• **What this task involves**
If a picture appears among the records, leave it out and set down everything else exactly as it stands.

• **Data extracts**
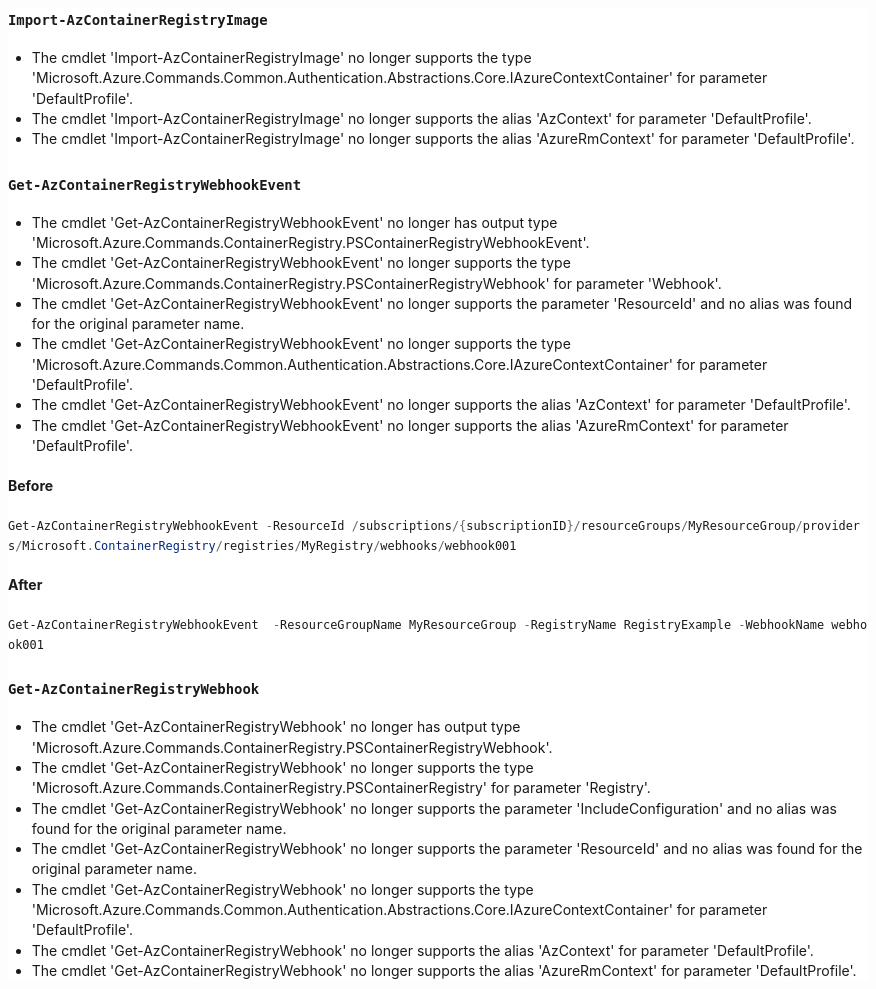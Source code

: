 
### `Import-AzContainerRegistryImage`
- The cmdlet 'Import-AzContainerRegistryImage' no longer supports the type 'Microsoft.Azure.Commands.Common.Authentication.Abstractions.Core.IAzureContextContainer' for parameter 'DefaultProfile'.
- The cmdlet 'Import-AzContainerRegistryImage' no longer supports the alias 'AzContext' for parameter 'DefaultProfile'.
- The cmdlet 'Import-AzContainerRegistryImage' no longer supports the alias 'AzureRmContext' for parameter 'DefaultProfile'.

### `Get-AzContainerRegistryWebhookEvent`
- The cmdlet 'Get-AzContainerRegistryWebhookEvent' no longer has output type 'Microsoft.Azure.Commands.ContainerRegistry.PSContainerRegistryWebhookEvent'.
- The cmdlet 'Get-AzContainerRegistryWebhookEvent' no longer supports the type 'Microsoft.Azure.Commands.ContainerRegistry.PSContainerRegistryWebhook' for parameter 'Webhook'.
- The cmdlet 'Get-AzContainerRegistryWebhookEvent' no longer supports the parameter 'ResourceId' and no alias was found for the original parameter name.
- The cmdlet 'Get-AzContainerRegistryWebhookEvent' no longer supports the type 'Microsoft.Azure.Commands.Common.Authentication.Abstractions.Core.IAzureContextContainer' for parameter 'DefaultProfile'.
- The cmdlet 'Get-AzContainerRegistryWebhookEvent' no longer supports the alias 'AzContext' for parameter 'DefaultProfile'.
- The cmdlet 'Get-AzContainerRegistryWebhookEvent' no longer supports the alias 'AzureRmContext' for parameter 'DefaultProfile'.

#### Before
```powershell
Get-AzContainerRegistryWebhookEvent -ResourceId /subscriptions/{subscriptionID}/resourceGroups/MyResourceGroup/providers/Microsoft.ContainerRegistry/registries/MyRegistry/webhooks/webhook001
```
#### After
```powershell
Get-AzContainerRegistryWebhookEvent  -ResourceGroupName MyResourceGroup -RegistryName RegistryExample -WebhookName webhook001
```


### `Get-AzContainerRegistryWebhook`
- The cmdlet 'Get-AzContainerRegistryWebhook' no longer has output type 'Microsoft.Azure.Commands.ContainerRegistry.PSContainerRegistryWebhook'.
- The cmdlet 'Get-AzContainerRegistryWebhook' no longer supports the type 'Microsoft.Azure.Commands.ContainerRegistry.PSContainerRegistry' for parameter 'Registry'.
- The cmdlet 'Get-AzContainerRegistryWebhook' no longer supports the parameter 'IncludeConfiguration' and no alias was found for the original parameter name.
- The cmdlet 'Get-AzContainerRegistryWebhook' no longer supports the parameter 'ResourceId' and no alias was found for the original parameter name.
- The cmdlet 'Get-AzContainerRegistryWebhook' no longer supports the type 'Microsoft.Azure.Commands.Common.Authentication.Abstractions.Core.IAzureContextContainer' for parameter 'DefaultProfile'.
- The cmdlet 'Get-AzContainerRegistryWebhook' no longer supports the alias 'AzContext' for parameter 'DefaultProfile'.
- The cmdlet 'Get-AzContainerRegistryWebhook' no longer supports the alias 'AzureRmContext' for parameter 'DefaultProfile'.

• **Answer to the exercise**
Source code

: 
### `Import-AzContainerRegistryImage`
- The cmdlet 'Import-AzContainerRegistryImage' no longer supports the type 'Microsoft.Azure.Commands.Common.Authentication.Abstractions.Core.IAzureContextContainer' for parameter 'DefaultProfile'.
- The cmdlet 'Import-AzContainerRegistryImage' no longer supports the alias 'AzContext' for parameter 'DefaultProfile'.
- The cmdlet 'Import-AzContainerRegistryImage' no longer supports the alias 'AzureRmContext' for parameter 'DefaultProfile'.

### `Get-AzContainerRegistryWebhookEvent`
- The cmdlet 'Get-AzContainerRegistryWebhookEvent' no longer has output type 'Microsoft.Azure.Commands.ContainerRegistry.PSContainerRegistryWebhookEvent'.
- The cmdlet 'Get-AzContainerRegistryWebhookEvent' no longer supports the type 'Microsoft.Azure.Commands.ContainerRegistry.PSContainerRegistryWebhook' for parameter 'Webhook'.
- The cmdlet 'Get-AzContainerRegistryWebhookEvent' no longer supports the parameter 'ResourceId' and no alias was found for the original parameter name.
- The cmdlet 'Get-AzContainerRegistryWebhookEvent' no longer supports the type 'Microsoft.Azure.Commands.Common.Authentication.Abstractions.Core.IAzureContextContainer' for parameter 'DefaultProfile'.
- The cmdlet 'Get-AzContainerRegistryWebhookEvent' no longer supports the alias 'AzContext' for parameter 'DefaultProfile'.
- The cmdlet 'Get-AzContainerRegistryWebhookEvent' no longer supports the alias 'AzureRmContext' for parameter 'DefaultProfile'.

#### Before
```powershell
Get-AzContainerRegistryWebhookEvent -ResourceId /subscriptions/{subscriptionID}/resourceGroups/MyResourceGroup/providers/Microsoft.ContainerRegistry/registries/MyRegistry/webhooks/webhook001
```
#### After
```powershell
Get-AzContainerRegistryWebhookEvent  -ResourceGroupName MyResourceGroup -RegistryName RegistryExample -WebhookName webhook001
```


### `Get-AzContainerRegistryWebhook`
- The cmdlet 'Get-AzContainerRegistryWebhook' no longer has output type 'Microsoft.Azure.Commands.ContainerRegistry.PSContainerRegistryWebhook'.
- The cmdlet 'Get-AzContainerRegistryWebhook' no longer supports the type 'Microsoft.Azure.Commands.ContainerRegistry.PSContainerRegistry' for parameter 'Registry'.
- The cmdlet 'Get-AzContainerRegistryWebhook' no longer supports the parameter 'IncludeConfiguration' and no alias was found for the original parameter name.
- The cmdlet 'Get-AzContainerRegistryWebhook' no longer supports the parameter 'ResourceId' and no alias was found for the original parameter name.
- The cmdlet 'Get-AzContainerRegistryWebhook' no longer supports the type 'Microsoft.Azure.Commands.Common.Authentication.Abstractions.Core.IAzureContextContainer' for parameter 'DefaultProfile'.
- The cmdlet 'Get-AzContainerRegistryWebhook' no longer supports the alias 'AzContext' for parameter 'DefaultProfile'.
- The cmdlet 'Get-AzContainerRegistryWebhook' no longer supports the alias 'AzureRmContext' for parameter 'DefaultProfile'.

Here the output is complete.